Etes-vous vraiment pour une alliance entre les souverainistes de tous bords, du parti de Marine Le Pen à celui de Jean-Luc Mélenchon ?
Michel Onfray. J’ai moins le souci de ces deux-là que des électeurs souverainistes qu’on trouve disséminés à droite et à gauche. Je connais des gens de la France d’en bas qui votaient jadis à l’extrême gauche et qui soutiennent maintenant Marine Le Pen. D’anciens communistes, d’anciens cégétistes aussi. […]
Mais sur l’islam, par exemple, Marine Le Pen et Jean-Luc Mélenchon sont loin d’être d’accord…
En effet, cette question les sépare vraiment : pour elle, c’est un danger; pour lui, c’est une chance.
Et pour vous ?
Ni l’un ni l’autre. Je suis athée. Il faut faire une lecture exégétique du Coran, dans lequel on trouve de quoi justifier le meilleur et le pire. Evidemment, suivant l’imam, suivant le musulman, suivant le pays qui prélève telle ou telle sourate, vous aurez un islam plus ou moins compatible avec la république. […]
Selon vous, Marine Le Pen ne constitue pas un danger ?

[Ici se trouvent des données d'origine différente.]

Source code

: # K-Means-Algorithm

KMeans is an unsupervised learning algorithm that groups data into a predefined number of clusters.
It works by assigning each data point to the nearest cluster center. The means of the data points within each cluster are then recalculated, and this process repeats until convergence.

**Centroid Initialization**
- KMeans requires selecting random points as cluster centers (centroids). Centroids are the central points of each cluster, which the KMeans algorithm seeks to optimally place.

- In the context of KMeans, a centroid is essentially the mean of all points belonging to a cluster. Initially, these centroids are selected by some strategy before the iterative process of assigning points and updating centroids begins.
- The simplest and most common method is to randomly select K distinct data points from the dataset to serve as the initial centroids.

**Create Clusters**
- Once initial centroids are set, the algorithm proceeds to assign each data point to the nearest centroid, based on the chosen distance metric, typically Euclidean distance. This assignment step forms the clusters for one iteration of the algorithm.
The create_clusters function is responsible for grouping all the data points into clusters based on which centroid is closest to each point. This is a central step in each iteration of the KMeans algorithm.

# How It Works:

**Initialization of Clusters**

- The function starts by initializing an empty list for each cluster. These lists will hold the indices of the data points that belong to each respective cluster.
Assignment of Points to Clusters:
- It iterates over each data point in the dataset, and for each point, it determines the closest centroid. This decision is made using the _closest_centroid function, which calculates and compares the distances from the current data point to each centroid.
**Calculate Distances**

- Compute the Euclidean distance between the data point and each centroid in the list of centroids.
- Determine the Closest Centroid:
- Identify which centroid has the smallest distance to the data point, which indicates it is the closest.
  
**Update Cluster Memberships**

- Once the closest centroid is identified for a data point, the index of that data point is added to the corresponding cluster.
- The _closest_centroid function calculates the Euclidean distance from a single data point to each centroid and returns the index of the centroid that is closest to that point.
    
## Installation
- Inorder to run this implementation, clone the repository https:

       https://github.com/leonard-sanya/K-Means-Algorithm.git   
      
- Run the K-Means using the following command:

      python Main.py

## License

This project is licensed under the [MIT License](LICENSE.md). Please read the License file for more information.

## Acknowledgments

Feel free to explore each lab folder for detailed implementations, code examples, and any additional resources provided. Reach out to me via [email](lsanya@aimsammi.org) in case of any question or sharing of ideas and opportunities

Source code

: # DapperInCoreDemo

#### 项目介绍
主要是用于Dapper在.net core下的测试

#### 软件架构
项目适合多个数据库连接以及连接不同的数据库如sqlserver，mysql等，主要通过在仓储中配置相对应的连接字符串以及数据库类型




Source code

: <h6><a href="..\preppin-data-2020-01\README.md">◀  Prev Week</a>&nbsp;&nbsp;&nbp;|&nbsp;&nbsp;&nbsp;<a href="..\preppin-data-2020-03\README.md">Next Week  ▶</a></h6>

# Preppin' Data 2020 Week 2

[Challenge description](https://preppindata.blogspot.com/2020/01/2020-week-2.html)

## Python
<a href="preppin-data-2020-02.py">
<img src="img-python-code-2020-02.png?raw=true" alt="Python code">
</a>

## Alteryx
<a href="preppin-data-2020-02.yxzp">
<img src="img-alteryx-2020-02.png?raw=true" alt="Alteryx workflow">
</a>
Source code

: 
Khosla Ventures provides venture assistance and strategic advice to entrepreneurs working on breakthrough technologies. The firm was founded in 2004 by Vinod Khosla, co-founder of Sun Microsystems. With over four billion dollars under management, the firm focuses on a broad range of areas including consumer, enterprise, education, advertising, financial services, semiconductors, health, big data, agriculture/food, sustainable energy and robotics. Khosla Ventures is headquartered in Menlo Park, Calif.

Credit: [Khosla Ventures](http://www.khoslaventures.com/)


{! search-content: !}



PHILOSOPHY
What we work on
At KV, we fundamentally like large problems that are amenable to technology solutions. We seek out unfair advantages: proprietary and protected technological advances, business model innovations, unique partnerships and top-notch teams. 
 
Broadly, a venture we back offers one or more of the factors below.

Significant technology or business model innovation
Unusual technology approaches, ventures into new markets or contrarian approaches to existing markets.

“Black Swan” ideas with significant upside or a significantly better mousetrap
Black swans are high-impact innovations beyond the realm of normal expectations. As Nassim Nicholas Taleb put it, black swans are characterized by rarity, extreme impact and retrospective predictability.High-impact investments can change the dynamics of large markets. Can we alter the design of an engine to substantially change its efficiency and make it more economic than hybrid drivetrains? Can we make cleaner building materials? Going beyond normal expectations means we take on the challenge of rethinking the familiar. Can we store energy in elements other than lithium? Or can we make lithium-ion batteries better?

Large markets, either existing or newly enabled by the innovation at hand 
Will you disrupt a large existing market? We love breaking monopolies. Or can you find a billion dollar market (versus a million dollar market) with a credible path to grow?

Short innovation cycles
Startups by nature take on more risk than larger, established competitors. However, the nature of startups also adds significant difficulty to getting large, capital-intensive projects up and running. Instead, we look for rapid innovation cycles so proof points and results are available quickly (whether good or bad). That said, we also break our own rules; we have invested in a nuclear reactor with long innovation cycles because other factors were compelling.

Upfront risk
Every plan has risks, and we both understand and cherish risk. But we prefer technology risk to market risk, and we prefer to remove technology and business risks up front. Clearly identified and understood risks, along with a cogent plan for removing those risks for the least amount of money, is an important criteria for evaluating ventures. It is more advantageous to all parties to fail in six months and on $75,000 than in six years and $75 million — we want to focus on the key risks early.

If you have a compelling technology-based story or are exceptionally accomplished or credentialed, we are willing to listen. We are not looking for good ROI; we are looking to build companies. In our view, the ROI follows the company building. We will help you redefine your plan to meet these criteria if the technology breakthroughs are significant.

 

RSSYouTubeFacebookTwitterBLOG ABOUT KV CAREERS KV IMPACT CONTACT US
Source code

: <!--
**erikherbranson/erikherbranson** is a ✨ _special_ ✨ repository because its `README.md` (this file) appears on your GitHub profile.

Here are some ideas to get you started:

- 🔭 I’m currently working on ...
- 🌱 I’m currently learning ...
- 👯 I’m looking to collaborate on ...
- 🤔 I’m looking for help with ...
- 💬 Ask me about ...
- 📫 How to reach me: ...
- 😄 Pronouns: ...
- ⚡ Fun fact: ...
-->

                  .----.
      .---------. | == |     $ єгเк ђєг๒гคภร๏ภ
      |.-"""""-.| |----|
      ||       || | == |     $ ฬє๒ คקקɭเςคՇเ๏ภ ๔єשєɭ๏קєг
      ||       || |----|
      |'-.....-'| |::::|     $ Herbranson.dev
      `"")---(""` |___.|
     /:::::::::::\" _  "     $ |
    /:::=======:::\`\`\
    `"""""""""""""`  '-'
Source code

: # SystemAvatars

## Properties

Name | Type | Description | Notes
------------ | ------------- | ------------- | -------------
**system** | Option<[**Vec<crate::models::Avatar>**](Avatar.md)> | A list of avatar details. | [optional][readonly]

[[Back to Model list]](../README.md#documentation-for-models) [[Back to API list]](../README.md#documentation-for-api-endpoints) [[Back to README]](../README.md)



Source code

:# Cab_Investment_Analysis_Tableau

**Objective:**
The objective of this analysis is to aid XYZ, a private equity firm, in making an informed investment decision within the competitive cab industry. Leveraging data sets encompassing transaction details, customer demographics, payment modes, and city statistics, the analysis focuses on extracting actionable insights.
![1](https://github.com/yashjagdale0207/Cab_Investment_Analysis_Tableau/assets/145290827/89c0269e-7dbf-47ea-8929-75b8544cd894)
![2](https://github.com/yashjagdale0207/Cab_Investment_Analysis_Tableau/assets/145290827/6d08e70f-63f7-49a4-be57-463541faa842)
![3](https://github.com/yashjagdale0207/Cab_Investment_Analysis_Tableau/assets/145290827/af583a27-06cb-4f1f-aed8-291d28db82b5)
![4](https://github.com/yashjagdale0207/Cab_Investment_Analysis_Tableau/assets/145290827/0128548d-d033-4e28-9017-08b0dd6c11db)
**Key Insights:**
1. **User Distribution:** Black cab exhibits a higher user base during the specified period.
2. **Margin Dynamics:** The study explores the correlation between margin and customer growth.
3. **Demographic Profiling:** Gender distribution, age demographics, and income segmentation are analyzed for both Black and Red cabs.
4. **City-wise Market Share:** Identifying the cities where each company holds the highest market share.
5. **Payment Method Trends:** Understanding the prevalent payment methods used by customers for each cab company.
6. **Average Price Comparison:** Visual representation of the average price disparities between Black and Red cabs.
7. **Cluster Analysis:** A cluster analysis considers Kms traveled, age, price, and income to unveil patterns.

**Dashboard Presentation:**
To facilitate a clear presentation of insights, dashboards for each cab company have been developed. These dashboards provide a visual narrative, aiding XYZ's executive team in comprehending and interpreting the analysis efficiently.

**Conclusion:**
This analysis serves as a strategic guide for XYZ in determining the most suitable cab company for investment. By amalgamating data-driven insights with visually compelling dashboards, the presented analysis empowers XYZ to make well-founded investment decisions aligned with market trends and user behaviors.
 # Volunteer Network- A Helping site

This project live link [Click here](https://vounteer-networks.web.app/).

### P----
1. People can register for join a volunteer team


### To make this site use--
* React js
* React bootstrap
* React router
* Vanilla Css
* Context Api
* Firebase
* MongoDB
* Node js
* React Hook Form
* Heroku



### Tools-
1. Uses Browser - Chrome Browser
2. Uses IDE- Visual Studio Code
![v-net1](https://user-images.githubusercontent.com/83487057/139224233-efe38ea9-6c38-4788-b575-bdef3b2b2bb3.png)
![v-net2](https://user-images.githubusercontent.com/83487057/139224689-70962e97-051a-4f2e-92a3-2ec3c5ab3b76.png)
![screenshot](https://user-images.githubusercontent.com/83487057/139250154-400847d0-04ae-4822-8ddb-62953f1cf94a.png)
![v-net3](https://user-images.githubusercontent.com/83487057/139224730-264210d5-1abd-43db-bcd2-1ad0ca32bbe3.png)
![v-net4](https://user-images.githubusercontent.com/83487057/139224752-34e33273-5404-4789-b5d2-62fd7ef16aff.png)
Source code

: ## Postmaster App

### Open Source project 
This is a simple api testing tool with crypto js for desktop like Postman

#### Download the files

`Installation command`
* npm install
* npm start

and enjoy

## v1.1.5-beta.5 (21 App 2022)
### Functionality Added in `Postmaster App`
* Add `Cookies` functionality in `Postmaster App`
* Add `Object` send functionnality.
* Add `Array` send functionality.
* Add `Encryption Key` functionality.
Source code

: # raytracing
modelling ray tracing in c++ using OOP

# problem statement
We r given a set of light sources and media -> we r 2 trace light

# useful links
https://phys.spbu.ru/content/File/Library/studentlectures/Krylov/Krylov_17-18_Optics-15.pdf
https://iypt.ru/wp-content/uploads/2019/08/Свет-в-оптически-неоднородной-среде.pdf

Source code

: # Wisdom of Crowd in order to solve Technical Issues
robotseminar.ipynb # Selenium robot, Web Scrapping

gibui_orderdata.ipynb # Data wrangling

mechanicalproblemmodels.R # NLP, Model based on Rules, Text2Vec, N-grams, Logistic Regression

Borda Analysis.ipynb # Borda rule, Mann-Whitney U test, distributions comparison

Mon problème n’est pas Marine Le Pen, mais ceux qui la rendent possible. Vous connaissez l’histoire du sage qui montre la lune et de l’imbécile qui regarde le doigt… Nombreux sont ceux qui regardent le doigt aujourd’hui. Pourquoi en est-elle là? A cause de la misère, de la pauvreté, du chômage, des promesses non tenues, des résultats de référendums mis à la poubelle, à cause du mensonge dans la classe politique, de la connivence dans le journalisme avec ce monde-là, à cause de la corruption dans l’Etat. […]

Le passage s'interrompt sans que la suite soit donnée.